▶ _PROMPT_:
Lines with the word "logoColor" in them must be copied from the records below.

▶ _Collected data_:
*** Block opens ***

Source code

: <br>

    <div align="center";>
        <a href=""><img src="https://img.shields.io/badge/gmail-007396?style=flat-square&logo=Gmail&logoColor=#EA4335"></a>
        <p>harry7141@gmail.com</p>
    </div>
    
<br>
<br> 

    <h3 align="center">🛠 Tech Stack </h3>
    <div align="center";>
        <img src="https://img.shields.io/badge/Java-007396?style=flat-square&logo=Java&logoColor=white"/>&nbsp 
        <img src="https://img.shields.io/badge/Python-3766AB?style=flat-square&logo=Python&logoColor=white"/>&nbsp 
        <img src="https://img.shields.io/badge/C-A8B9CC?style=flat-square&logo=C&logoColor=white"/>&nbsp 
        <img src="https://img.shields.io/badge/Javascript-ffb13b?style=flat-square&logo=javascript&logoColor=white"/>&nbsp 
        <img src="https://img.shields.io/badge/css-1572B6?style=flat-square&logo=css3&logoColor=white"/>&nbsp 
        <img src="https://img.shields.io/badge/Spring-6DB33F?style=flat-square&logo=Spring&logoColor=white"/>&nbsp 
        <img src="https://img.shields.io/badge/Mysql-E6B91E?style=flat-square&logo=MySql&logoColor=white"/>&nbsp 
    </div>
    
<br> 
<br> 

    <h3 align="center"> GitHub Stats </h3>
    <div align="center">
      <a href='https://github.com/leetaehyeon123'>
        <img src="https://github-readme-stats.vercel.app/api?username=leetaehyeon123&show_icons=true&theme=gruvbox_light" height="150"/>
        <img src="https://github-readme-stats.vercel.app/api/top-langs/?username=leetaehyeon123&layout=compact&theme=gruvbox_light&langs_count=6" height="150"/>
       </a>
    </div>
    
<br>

*** Block closes ***
*** Block opens ***

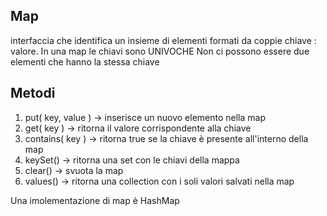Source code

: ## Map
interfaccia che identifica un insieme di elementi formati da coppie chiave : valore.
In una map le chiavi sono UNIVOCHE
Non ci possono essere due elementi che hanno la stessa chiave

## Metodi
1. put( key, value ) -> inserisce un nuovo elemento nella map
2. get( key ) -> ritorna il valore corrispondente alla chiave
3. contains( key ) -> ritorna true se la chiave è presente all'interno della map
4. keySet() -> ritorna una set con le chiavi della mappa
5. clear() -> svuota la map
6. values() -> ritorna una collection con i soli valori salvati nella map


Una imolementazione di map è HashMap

*** Block closes ***

▶ _ANSWER SECTION_:
        <a href=""><img src="https://img.shields.io/badge/gmail-007396?style=flat-square&logo=Gmail&logoColor=#EA4335"></a>
        <img src="https://img.shields.io/badge/Java-007396?style=flat-square&logo=Java&logoColor=white"/>&nbsp 
        <img src="https://img.shields.io/badge/Python-3766AB?style=flat-square&logo=Python&logoColor=white"/>&nbsp 
        <img src="https://img.shields.io/badge/C-A8B9CC?style=flat-square&logo=C&logoColor=white"/>&nbsp 
        <img src="https://img.shields.io/badge/Javascript-ffb13b?style=flat-square&logo=javascript&logoColor=white"/>&nbsp 
        <img src="https://img.shields.io/badge/css-1572B6?style=flat-square&logo=css3&logoColor=white"/>&nbsp 
        <img src="https://img.shields.io/badge/Spring-6DB33F?style=flat-square&logo=Spring&logoColor=white"/>&nbsp 
        <img src="https://img.shields.io/badge/Mysql-E6B91E?style=flat-square&logo=MySql&logoColor=white"/>&nbsp 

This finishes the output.